Iconic Tejano Singer Laura Canales Born

by Jason Mellard / Center for Texas Music History at Texas State

Episode #16: Tejano Singer Laura Canales Born / Produced by Jack Anderson

On August 19, 1954, Tejano singer Laura Canales was born in Kingsville. She began singing in the early 1970s with prominent area groups such as El Conjunto Bernal before launching her own recording career with the single “Midnight Blue” in 1975. In the late 1970s and early 1980s, Canales became a leading singer in the genre and won female vocalist of the year multiple times from the Tejano Music Awards. She was honored for her contributions in the field, too, by the likes of Governor Mark White and San Antonio Mayor Henry Cisneros, who called her the “First Lady of Song in South Texas.”
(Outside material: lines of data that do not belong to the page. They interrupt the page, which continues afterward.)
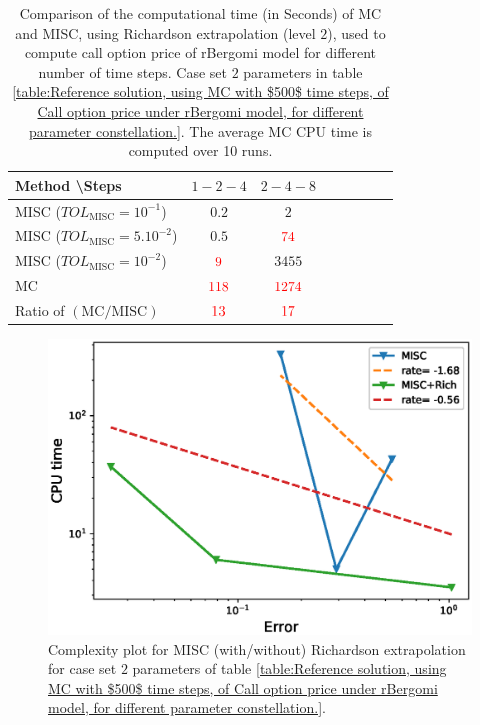 \begin{table}[!h]
	\centering
	\begin{tabular}{l*{6}{c}r}
		Method \textbackslash  Steps            & $1-2-4$ & $2-4-8$   \\
		\hline
		MISC ($TOL_{\text{MISC}}=10^{-1}$)  & $0.2$ & $2$ &   \\
		MISC ($TOL_{\text{MISC}}=5.10^{-2}$)  & $0.5$ & ${\color{red}74}$  \\
		MISC ($TOL_{\text{MISC}}=10^{-2}$)  & ${\color{red}9}$ & $3455$   \\
		\hline
		MC    & $ {\color{red}  118}$  & ${\color{red}1274}$  \\
		
		\hline
		Ratio of $\left(\text{MC}/ \text{MISC} \right)$  &${\color{red}13}$ & ${\color{red}  17}$   \\
		\hline
	\end{tabular}
	\caption{Comparison of the computational time (in Seconds) of  MC and MISC, using Richardson extrapolation (level $2$), used to compute call option price of rBergomi model for different number of time steps. Case set $2$ parameters in table \ref{table:Reference solution, using MC with $500$ time steps, of Call option price under rBergomi model, for different parameter constellation.}. The
		average MC CPU time is computed over 10 runs.}
	\label{Comparsion of the computational time of  MC and MISC, using Richardson extrapolation (level $2$), used to compute Call option price of rBergomi model for different number of time steps. Case set $2$ parameters,linear}
\end{table}


\begin{figure}[h!]
	\centering
	\includegraphics[width=0.4\linewidth]{./figures/rBergomi_Complexity_rates/set2/error_vs_time_set2_comparison_linear}
	
	\caption{Complexity plot for  MISC (with/without) Richardson extrapolation for case set $2$ parameters of table \ref{table:Reference solution, using MC with $500$ time steps, of Call option price under rBergomi model, for different parameter constellation.}.}
	\label{fig:Complexity plot for  MISC for Case set $2$ parameters, comparison}
\end{figure}




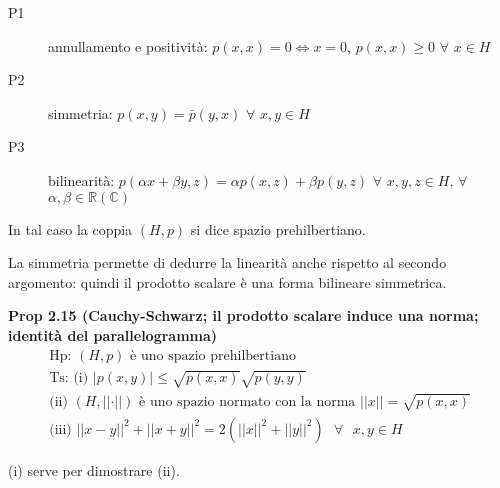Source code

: \documentclass{article}
\begin{document}
\begin{description}
\item[P1] annullamento e positivit\`{a}: $p\left( x,x\right)
=0\Longleftrightarrow x=0$, $p\left( x,x\right) \geq 0$ $\forall $ $x\in H$

\item[P2] simmetria: $p\left( x,y\right) =\bar{p}\left( y,x\right) $ $%
\forall $ $x,y\in H$

\item[P3] bilinearit\`{a}: $p\left( \alpha x+\beta y,z\right) =\alpha
p\left( x,z\right) +\beta p\left( y,z\right) $ $\forall $ $x,y,z\in H$, $%
\forall $ $\alpha ,\beta \in 
\mathbb{R}
\left( 
\mathbb{C}
\right) $
\end{description}

In tal caso la coppia $\left( H,p\right) $ si dice spazio prehilbertiano.

La simmetria permette di dedurre la linearit\`{a} anche rispetto al secondo
argomento: quindi il prodotto scalare \`{e} una forma bilineare simmetrica.

\textbf{Prop 2.15 (Cauchy-Schwarz; il prodotto scalare induce una norma;
identit\`{a} del parallelogramma)}%
\begin{gather*}
\text{Hp: }\left( H,p\right) \text{ \`{e} uno spazio prehilbertiano } \\
\text{Ts: (i) }\left\vert p\left( x,y\right) \right\vert \leq \sqrt{p\left(
x,x\right) }\sqrt{p\left( y,y\right) } \\
\text{(ii) }\left( H,\left\vert \left\vert \cdot \right\vert \right\vert
\right) \text{ \`{e} uno spazio normato con la norma }\left\vert \left\vert
x\right\vert \right\vert =\sqrt{p\left( x,x\right) } \\
\text{(iii) }\left\vert \left\vert x-y\right\vert \right\vert
^{2}+\left\vert \left\vert x+y\right\vert \right\vert ^{2}=2\left(
\left\vert \left\vert x\right\vert \right\vert ^{2}+\left\vert \left\vert
y\right\vert \right\vert ^{2}\right) \text{ }\forall \text{ }x,y\in H
\end{gather*}

(i) serve per dimostrare (ii).
\end{document}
Canales championed the traditional conjunto sound, always maintaining an accordion player in her bands and performing conjunto sets, even as she remained open to the sonic innovations that the synthesizer and other instruments brought to the genre.  By the late 1980s and into the Tejano boom of the 1990s, several new artists, such as Selena Quintanilla and Shelly Lares, built upon the foundation Canales had laid. By then, Canales had achieved legendary status, touring with the Leyendas y Raises tour with Agustin Ramirez, Little Joe Hernandez, and Sunny Ozuna. Canales passed in 2005, her legacy secured by both her ties to tradition and the paths she forged for future artists.   

Sources:

Laurie E. Jasinski, Gary Hartman, Casey Monahan, and Ann T. Smith, eds. The Handbook of Texas Music. Second Edition. Denton, TX: Texas State Historical Association, 2012.

Manuel Peña. Música Tejana: The Cultural Economy of Artistic Transformation. College Station: Texas A & M University Press, 1999.